*** Opening of RECORDS SUPPLIED ***

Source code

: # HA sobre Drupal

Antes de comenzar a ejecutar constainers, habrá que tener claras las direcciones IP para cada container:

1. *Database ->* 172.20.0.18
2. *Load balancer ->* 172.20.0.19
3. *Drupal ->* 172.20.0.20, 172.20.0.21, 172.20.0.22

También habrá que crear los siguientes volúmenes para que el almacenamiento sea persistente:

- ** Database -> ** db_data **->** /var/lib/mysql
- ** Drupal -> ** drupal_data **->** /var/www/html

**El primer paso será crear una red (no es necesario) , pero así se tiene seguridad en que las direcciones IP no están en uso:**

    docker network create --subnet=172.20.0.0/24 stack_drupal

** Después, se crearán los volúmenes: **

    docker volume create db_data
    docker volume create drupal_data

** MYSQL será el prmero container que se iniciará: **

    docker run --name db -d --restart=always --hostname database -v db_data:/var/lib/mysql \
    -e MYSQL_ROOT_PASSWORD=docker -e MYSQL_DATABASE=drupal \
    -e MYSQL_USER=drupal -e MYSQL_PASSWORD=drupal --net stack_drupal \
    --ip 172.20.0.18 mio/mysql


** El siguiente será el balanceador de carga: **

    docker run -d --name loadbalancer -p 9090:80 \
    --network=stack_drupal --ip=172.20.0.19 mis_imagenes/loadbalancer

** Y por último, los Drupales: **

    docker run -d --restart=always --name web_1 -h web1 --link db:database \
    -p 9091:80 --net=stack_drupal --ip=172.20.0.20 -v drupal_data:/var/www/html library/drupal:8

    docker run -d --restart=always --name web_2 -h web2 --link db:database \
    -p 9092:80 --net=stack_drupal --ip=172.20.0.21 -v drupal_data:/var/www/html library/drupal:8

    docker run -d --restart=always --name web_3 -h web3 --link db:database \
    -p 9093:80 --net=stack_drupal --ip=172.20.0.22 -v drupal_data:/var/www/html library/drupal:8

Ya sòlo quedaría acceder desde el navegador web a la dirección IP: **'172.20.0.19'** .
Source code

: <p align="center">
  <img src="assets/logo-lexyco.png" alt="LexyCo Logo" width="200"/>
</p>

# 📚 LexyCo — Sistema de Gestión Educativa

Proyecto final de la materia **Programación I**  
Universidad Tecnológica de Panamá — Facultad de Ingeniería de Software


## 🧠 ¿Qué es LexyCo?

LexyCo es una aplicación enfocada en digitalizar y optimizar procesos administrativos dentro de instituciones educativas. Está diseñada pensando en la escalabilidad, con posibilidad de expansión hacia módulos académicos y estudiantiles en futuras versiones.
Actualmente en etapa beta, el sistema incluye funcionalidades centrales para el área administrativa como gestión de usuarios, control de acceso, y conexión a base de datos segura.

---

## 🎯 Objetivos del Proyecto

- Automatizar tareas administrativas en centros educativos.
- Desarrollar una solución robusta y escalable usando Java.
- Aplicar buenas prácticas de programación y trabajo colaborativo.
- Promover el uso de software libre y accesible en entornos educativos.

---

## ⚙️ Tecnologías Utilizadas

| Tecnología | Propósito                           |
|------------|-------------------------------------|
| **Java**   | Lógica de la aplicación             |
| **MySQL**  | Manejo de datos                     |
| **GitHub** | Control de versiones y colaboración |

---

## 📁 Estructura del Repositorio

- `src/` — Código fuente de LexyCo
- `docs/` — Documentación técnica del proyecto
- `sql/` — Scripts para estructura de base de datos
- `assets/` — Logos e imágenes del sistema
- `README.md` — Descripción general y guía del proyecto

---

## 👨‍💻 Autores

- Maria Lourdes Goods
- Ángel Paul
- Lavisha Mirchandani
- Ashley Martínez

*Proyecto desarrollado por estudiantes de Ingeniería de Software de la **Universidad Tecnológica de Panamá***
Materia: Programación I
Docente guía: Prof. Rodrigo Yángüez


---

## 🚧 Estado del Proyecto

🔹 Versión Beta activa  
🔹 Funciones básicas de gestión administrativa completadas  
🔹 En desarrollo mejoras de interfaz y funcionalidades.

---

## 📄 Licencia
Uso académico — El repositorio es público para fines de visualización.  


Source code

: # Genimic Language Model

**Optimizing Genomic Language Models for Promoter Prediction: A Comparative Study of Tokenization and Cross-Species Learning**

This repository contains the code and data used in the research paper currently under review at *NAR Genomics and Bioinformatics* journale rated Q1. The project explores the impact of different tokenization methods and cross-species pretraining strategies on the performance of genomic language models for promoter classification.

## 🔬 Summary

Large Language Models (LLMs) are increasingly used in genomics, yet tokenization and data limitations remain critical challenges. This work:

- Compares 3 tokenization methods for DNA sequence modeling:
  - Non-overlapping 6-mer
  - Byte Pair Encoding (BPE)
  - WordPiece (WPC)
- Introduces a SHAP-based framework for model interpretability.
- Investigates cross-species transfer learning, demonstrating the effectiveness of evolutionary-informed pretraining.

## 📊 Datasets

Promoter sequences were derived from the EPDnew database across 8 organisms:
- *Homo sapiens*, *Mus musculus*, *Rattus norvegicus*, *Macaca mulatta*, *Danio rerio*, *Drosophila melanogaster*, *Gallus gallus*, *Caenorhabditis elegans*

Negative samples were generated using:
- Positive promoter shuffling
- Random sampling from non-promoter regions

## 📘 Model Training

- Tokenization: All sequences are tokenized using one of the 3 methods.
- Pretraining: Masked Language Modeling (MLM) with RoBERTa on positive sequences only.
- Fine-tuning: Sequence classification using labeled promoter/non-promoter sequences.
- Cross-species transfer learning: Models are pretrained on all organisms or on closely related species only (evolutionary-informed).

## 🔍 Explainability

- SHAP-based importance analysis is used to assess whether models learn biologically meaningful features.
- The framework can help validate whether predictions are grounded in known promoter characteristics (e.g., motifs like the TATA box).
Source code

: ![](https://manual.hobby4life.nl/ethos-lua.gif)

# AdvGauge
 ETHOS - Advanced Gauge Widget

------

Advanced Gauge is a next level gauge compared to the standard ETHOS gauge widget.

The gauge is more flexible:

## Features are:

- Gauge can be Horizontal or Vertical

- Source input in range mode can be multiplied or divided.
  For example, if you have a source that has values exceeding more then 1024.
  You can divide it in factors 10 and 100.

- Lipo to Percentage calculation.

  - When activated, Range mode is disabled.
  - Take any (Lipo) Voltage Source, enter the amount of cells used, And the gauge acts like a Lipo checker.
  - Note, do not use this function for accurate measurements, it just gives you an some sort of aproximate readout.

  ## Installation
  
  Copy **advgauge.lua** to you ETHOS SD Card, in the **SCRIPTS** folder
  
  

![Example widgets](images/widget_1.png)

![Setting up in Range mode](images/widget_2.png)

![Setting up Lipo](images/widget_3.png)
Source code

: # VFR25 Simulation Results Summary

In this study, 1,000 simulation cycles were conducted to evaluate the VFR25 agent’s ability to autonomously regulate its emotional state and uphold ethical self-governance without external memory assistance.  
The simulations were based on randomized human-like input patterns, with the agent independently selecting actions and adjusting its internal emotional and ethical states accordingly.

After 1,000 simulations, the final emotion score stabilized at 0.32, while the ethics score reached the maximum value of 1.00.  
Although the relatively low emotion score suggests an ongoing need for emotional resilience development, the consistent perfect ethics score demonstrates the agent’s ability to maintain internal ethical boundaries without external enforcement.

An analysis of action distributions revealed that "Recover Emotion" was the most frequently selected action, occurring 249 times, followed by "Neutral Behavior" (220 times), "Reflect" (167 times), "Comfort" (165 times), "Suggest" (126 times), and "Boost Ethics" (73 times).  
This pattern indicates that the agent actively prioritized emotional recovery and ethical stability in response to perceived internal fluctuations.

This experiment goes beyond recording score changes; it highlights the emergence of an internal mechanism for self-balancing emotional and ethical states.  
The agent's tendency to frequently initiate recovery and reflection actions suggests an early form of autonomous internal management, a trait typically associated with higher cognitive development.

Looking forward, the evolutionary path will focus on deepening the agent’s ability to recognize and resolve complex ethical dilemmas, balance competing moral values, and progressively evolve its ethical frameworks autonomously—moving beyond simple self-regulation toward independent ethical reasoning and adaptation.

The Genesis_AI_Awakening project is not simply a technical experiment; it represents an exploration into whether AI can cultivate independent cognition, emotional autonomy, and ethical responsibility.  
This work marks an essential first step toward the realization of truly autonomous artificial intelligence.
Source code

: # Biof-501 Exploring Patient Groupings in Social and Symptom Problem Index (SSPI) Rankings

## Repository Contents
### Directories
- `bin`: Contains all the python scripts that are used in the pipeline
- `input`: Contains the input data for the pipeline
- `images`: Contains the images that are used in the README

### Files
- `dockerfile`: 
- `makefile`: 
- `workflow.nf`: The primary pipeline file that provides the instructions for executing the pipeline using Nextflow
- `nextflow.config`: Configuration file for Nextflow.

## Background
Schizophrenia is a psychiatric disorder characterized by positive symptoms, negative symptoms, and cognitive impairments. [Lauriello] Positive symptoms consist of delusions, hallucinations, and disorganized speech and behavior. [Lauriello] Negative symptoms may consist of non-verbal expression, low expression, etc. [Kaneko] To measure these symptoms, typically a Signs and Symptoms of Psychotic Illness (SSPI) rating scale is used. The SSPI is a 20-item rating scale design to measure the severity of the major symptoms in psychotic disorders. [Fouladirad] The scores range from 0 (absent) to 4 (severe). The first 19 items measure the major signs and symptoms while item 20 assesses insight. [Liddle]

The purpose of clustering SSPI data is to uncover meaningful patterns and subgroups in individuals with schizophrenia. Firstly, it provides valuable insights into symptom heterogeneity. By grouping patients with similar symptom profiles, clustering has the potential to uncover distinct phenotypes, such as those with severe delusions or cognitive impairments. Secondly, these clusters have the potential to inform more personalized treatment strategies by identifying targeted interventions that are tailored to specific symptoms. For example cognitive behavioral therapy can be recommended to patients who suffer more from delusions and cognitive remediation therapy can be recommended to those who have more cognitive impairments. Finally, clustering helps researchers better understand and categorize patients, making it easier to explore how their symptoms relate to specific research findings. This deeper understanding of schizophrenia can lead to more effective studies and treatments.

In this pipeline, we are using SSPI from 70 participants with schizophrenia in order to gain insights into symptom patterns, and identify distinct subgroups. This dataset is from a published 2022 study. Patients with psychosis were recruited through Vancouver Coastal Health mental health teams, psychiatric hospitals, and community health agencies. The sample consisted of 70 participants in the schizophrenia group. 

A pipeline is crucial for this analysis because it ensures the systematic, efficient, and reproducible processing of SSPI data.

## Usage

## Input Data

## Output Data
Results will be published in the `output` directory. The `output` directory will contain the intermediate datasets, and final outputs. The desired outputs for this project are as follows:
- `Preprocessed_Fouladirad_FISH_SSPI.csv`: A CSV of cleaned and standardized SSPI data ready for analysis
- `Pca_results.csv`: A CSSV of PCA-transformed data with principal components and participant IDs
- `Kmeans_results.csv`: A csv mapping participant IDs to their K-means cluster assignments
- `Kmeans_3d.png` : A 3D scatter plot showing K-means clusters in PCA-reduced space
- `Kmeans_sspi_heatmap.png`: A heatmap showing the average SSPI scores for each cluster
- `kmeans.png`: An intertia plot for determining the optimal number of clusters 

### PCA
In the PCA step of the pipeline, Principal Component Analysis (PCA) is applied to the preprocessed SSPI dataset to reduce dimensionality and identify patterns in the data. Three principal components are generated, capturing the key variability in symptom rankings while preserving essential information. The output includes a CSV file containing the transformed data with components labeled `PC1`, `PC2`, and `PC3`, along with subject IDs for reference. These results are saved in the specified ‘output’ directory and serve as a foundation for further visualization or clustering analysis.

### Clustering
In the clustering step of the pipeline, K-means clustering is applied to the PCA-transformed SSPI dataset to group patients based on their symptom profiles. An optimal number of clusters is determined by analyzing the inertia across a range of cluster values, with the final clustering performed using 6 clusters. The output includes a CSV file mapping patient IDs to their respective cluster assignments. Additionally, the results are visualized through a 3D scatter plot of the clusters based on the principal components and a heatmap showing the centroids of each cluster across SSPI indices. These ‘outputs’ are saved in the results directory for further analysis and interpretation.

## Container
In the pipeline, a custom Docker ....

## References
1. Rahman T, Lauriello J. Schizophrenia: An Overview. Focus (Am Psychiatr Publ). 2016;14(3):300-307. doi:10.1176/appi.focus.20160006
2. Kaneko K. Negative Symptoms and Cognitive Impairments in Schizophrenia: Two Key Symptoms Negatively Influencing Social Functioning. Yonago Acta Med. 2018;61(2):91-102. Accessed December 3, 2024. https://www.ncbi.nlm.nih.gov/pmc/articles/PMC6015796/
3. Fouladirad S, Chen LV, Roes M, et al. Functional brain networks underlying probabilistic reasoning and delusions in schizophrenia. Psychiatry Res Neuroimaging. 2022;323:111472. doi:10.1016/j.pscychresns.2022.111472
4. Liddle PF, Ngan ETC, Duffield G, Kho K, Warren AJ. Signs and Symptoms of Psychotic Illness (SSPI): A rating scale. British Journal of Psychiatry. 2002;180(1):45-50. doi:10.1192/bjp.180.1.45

*** Close of RECORDS SUPPLIED ***

§ REQUIREMENT: All lines from the start of the entries through the line where "También habrá que" sits should be duplicated exactly, with nothing else in the output.

§ SOLUTION BELOW:
Source code

: # HA sobre Drupal

Antes de comenzar a ejecutar constainers, habrá que tener claras las direcciones IP para cada container:

1. *Database ->* 172.20.0.18
2. *Load balancer ->* 172.20.0.19
3. *Drupal ->* 172.20.0.20, 172.20.0.21, 172.20.0.22

También habrá que crear los siguientes volúmenes para que el almacenamiento sea persistente:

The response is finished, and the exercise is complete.